Now, let’s look at ways filmmakers break this rule to establish intended confusion or disorientation in the audience.
The most notable example is from The Shining. In the scene below, Jack, and the caretaker, Grady, meet in the bathroom.
At this point, Jack might be hallucinating and is already becoming more possessed by the hotel.
About two and a half minutes into this video, Grady says, “you are the caretaker,” and we have already had a cut that breaks the 180-Degree Rule, establishing a shift in Jack’s identity.
This type of cut matches the uneasiness of the scene and the entire film.
The Last Rule of Six: Respecting 3D Space
6. Physical space in a scene
This rule simply ensures that your audience understands where everything is in the scene. Show them where objects are in relation to each other.
For example, when I get out of my car, and I step down-do I land on the ground, or am I already in my house?
Did the cut establish my physical space well enough so the audience understands how I just got to where I am now.
In the early days of cinema, filmmakers were a little paranoid about this. Back then, less cuts were used and it was common to film the actor actually walking from one place to another. They were worried the audience might not be able to follow the events in the story if it didn't match reality.
Of course now, this rule gets broken all of the time.
Sometimes breaking this rule supports the tone of the film much more effectively than following it.
In Inception, people are literally walking on walls. How does that work?

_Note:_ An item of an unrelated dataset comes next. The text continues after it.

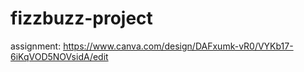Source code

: # fizzbuzz-project
assignment: https://www.canva.com/design/DAFxumk-vR0/VYKb17-6iKqVOD5NOVsidA/edit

StudioBinder’s shot listing and storyboard feature can help you stay on the same page with everyone on the project, and also, plan your game changing shots ahead of time.
Compose Shots Like Nightcrawler
When filmmakers apply techniques like the eye trace, they lead audiences to experience a story in an intended way. This is what filmmaking comes down to: storytellers using the tools of craft to elevate feelings, emotions, and plot points into something greater, something shareable, on screen.